* _What you are asked to do_
Every line in the records below between the one holding "Controls game states" and the one holding "Enemy character in", inclusive, is to be set down exactly; all other lines are to be left out.

= Beginning of Section =

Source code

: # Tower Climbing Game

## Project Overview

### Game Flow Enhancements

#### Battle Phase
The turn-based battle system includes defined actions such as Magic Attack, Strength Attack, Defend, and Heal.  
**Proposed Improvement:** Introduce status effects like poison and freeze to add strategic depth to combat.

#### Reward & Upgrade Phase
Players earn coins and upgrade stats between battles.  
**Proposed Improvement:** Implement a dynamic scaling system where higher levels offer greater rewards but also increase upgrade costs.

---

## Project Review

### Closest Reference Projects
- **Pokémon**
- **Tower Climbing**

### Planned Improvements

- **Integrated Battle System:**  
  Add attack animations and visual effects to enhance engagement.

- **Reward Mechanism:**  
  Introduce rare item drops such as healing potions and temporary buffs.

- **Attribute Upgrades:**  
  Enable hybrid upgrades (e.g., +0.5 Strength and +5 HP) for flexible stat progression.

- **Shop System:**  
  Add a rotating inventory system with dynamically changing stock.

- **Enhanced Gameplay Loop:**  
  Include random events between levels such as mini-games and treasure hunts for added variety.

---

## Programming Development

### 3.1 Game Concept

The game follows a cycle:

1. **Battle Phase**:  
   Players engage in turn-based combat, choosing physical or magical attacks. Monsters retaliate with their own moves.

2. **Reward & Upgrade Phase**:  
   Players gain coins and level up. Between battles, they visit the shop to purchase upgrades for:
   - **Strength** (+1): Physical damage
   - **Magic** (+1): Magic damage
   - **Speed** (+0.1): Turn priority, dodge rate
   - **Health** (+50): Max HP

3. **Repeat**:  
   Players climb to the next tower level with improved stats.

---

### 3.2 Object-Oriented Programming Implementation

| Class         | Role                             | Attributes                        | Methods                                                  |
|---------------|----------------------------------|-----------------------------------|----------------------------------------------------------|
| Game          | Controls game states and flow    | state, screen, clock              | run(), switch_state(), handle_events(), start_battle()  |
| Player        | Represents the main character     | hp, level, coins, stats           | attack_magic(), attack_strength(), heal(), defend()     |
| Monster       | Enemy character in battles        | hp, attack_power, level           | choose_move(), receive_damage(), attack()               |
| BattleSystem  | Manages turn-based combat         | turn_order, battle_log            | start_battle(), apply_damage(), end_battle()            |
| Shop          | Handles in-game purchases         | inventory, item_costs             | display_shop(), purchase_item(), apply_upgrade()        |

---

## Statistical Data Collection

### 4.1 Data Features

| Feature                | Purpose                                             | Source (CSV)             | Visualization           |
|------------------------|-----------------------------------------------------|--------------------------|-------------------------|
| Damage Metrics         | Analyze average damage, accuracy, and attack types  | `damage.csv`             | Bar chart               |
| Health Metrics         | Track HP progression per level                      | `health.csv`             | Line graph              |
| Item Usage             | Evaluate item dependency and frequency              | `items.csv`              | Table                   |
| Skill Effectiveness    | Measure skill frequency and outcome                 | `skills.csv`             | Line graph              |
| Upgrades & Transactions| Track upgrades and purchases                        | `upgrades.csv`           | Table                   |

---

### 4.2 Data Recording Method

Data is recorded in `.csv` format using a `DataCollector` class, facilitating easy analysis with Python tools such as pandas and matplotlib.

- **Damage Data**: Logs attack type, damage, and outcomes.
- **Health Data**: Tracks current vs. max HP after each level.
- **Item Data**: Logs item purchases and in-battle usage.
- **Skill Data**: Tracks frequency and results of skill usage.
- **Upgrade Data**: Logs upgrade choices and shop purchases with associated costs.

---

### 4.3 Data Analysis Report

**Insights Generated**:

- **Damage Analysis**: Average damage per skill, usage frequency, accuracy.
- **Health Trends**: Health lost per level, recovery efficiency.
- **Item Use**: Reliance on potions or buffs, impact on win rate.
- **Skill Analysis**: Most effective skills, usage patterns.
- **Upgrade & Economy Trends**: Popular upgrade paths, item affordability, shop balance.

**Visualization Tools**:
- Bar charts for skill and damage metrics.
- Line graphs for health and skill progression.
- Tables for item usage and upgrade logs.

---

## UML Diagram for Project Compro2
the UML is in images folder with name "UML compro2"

= End of Section =

* _Your response_
| Game          | Controls game states and flow    | state, screen, clock              | run(), switch_state(), handle_events(), start_battle()  |
| Player        | Represents the main character     | hp, level, coins, stats           | attack_magic(), attack_strength(), heal(), defend()     |
| Monster       | Enemy character in battles        | hp, attack_power, level           | choose_move(), receive_damage(), attack()               |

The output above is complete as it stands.